• _What is needed_
Please copy out every line of the listing below in which the word "Updated" appears.

• _Data excerpts_
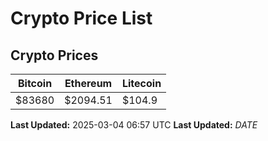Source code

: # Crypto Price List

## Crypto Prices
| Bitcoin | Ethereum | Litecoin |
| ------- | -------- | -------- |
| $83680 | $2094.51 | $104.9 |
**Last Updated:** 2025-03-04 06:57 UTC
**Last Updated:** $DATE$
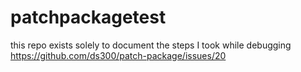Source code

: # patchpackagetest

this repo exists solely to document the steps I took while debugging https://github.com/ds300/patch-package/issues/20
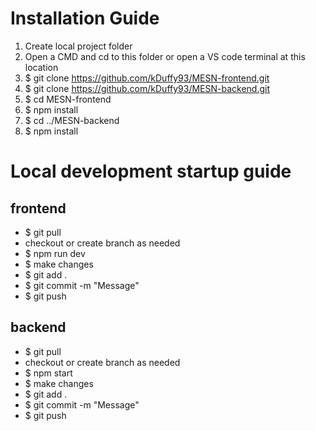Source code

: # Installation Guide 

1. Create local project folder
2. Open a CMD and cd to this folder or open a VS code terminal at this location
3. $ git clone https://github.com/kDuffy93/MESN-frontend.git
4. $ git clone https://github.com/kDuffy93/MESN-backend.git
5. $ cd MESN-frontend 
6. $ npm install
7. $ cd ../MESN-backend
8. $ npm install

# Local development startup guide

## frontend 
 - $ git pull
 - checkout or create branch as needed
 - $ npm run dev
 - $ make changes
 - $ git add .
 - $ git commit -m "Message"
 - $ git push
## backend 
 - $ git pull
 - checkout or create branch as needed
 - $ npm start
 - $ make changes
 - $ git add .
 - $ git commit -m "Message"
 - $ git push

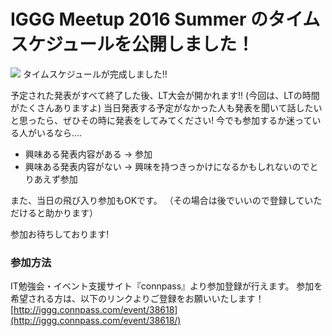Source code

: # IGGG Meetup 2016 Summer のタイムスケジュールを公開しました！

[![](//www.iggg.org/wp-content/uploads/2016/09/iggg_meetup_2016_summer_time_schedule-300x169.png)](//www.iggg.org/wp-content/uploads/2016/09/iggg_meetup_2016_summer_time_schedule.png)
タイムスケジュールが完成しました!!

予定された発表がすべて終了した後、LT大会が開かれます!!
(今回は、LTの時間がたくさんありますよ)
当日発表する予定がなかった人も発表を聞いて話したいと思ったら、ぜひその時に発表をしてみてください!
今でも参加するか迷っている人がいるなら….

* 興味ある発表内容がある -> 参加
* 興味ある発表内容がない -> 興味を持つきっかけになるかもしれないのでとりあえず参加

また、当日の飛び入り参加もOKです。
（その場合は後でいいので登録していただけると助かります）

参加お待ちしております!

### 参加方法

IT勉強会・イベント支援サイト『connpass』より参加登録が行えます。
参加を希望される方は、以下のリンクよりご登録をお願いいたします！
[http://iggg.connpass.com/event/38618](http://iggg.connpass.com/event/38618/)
* * *
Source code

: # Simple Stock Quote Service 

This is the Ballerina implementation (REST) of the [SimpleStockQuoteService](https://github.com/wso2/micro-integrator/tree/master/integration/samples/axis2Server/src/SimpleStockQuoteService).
...
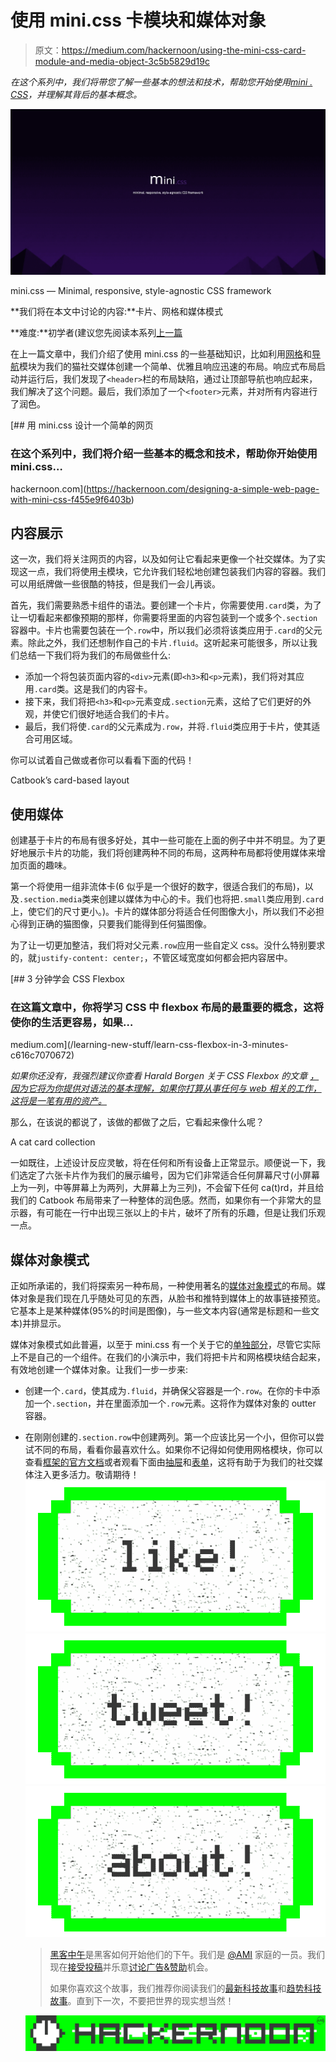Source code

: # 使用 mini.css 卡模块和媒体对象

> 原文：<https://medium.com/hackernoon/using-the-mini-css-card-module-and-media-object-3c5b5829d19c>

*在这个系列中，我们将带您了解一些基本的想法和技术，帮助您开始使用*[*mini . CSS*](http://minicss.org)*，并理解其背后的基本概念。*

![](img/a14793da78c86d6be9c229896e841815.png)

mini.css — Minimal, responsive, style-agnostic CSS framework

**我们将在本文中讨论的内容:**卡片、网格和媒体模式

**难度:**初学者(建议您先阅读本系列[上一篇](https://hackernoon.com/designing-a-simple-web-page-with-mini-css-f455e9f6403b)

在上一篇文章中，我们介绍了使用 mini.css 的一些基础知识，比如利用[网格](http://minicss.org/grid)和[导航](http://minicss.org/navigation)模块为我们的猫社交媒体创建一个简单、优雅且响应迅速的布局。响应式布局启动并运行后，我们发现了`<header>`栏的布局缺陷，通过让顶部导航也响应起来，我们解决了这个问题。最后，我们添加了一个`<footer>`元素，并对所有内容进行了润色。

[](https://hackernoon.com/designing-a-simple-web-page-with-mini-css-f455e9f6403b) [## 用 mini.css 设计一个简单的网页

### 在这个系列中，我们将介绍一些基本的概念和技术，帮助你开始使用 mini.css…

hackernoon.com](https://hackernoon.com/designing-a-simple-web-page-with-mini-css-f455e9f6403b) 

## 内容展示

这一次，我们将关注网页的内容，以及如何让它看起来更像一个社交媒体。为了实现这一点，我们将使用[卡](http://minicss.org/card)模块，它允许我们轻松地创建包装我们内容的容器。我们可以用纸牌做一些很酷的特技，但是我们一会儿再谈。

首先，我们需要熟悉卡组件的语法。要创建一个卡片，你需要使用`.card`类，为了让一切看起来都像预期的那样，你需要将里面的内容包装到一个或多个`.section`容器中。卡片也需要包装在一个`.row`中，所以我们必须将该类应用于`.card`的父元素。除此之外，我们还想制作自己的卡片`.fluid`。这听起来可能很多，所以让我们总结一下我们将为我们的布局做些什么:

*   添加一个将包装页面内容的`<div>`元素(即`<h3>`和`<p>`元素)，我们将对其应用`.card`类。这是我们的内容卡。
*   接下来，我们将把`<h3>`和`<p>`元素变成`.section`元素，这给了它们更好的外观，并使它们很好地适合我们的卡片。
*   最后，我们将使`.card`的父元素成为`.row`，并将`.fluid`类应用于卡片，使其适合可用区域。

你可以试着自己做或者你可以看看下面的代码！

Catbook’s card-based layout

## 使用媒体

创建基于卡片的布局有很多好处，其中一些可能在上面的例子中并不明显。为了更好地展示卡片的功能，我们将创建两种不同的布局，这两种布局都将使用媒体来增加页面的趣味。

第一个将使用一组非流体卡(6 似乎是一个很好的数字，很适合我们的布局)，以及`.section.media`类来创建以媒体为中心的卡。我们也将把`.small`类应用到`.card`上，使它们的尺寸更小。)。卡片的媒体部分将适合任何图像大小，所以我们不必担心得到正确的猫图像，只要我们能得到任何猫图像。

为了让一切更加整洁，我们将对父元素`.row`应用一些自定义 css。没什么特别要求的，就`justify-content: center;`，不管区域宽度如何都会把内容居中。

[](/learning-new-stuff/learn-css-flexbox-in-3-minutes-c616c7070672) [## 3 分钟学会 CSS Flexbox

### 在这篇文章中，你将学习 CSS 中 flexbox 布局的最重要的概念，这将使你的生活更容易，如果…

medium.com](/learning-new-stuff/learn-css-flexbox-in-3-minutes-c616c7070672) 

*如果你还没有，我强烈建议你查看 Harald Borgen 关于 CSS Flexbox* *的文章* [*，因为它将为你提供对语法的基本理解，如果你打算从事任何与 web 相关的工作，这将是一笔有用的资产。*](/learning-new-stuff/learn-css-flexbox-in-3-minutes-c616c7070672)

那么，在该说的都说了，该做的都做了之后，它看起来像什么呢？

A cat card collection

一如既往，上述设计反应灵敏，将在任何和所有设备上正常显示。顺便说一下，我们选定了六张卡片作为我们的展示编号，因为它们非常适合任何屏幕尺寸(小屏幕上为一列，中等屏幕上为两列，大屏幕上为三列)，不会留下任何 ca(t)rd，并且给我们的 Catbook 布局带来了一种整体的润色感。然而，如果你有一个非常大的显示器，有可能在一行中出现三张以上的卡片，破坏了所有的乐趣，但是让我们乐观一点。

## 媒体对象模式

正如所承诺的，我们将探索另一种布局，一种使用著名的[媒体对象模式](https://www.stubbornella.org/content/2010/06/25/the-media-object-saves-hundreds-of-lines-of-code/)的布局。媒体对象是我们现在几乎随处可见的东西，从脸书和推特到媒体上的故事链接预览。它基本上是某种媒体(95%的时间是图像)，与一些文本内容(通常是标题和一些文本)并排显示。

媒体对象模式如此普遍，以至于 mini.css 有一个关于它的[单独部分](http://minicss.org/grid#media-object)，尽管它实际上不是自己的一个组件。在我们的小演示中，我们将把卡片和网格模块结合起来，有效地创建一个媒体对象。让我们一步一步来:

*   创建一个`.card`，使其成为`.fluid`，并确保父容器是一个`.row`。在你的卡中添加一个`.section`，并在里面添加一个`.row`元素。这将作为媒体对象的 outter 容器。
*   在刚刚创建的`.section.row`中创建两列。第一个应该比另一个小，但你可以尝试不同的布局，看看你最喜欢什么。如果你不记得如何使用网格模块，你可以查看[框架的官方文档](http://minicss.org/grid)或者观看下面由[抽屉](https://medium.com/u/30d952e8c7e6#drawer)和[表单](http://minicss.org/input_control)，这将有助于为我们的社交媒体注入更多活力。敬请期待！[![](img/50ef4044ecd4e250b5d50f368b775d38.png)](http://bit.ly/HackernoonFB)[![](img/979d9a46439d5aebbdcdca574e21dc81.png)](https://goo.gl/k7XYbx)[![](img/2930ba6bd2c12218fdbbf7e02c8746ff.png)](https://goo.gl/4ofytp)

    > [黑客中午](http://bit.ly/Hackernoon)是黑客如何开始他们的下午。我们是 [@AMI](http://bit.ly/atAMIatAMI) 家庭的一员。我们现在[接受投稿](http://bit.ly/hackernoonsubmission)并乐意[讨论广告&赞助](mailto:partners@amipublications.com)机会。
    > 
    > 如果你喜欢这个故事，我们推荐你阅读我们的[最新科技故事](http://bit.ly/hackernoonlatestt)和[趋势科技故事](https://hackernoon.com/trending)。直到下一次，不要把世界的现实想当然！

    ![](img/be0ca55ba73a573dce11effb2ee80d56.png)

• _Output for this task_
**Last Updated:** 2025-03-04 06:57 UTC
**Last Updated:** $DATE$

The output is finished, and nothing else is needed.